There have been plenty of movies about dissaffected American youth, and disaffected Japanese youth, and disaffected British youth, and disaffected Korean youth. Someday, someone will write a movie in which all these groups come together in one violent rumble to determine which country creates the most psychotic teens. (My money’s on the Koreans.)

In the meantime, Singapore — of all places — joins the fray with 15, an energetic, scary, and ultimately sad slice of life in which five aimless teens smoke, fight, pierce each other, get tattoos, and skip school, sulking their way through steamy Singaporean afternoons talking big about brotherhood, loyalty, and gang philosophy while hurling funny insults at each other. “Your brother smells like a durian” is considered a prime putdown.

Director Roystan Tan brings a frenetic style that combines title cards, special effects, animation, and music video editing techniques to show the chaos of these young lives, and amazingly enough, he got the Singapore Film Commission to back him, only to find his film censored after it was first screened.

The five non-actor 15-year-olds Tan recruited from housing projects for his film average about 5’4” and 110 pounds, yet they see themselves as big men in a world that, like the world of Larry Clark’s Kids (or Peanuts, for that matter), is almost totally devoid of adults. None of the boys has a stable family; they’ re always getting kicked out of their homes for one infraction or another. None spends much time in school, although their concern about an upcoming school talent show leads to several funny scenes of gang-related karaoke singing.

Basically plotless, 15’s longest and most memorable scene has two of the boys helping a third as he embarks on a citywide search to find the best building from which to hurl himself in a suicide attempt the next day. Toting placards that say “I Want to Die” in Chinese characters, they head out on a whirlwind tour of Singapore, stopping to insult the color schemes or the bad feng shui of the buildings they deem unsuitable.

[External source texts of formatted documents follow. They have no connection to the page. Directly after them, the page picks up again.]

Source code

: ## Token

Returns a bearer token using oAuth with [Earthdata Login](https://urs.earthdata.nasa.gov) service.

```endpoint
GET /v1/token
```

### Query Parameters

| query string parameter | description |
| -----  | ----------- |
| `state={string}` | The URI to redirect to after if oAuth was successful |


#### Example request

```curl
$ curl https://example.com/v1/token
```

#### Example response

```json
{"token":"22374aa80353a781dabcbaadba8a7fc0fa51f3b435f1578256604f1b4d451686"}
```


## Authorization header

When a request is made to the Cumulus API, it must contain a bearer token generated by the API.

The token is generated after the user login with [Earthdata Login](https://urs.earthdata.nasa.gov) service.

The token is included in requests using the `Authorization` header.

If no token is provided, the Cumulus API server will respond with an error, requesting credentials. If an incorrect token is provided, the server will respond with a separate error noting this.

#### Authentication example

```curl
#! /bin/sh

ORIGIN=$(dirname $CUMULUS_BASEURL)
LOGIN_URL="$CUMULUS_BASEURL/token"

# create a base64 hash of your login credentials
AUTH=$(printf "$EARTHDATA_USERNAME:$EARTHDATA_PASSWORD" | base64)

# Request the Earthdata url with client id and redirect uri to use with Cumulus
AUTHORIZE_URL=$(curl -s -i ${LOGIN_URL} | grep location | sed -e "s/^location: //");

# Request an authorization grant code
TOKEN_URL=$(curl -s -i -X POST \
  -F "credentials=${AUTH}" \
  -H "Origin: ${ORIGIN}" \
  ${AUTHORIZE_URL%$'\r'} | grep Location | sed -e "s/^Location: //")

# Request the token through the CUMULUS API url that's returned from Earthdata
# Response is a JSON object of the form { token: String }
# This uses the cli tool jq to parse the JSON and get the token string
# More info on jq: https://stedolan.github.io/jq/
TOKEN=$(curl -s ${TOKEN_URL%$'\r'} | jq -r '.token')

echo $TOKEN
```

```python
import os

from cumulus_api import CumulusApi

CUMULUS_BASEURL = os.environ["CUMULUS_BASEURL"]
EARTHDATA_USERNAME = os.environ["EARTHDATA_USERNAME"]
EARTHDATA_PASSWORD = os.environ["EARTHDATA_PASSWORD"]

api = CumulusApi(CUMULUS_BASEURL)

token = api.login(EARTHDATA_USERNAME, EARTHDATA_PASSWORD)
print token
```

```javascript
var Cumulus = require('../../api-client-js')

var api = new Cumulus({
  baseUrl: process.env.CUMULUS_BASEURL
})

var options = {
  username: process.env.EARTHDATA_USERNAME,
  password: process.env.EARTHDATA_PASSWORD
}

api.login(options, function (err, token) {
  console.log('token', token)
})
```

Given how badly behaved and obnoxious the quintet can be, their despair is touching. They cling to each other, sometimes literally, looking for anchors of friendship in an uptight conformist society they think has simply tossed them out like trash. Tan does best when he slows down and lets his camera linger on the boys’ sad faces. “Men’s tears are precious,” says one, but their tears do fall. Despite their piercings and tattoos, these kids aren’t as tough as they look.




P/s: I like the part where they blended the Japanese pop music after the Hokkien music that they sing so successfully that it sounds so funny.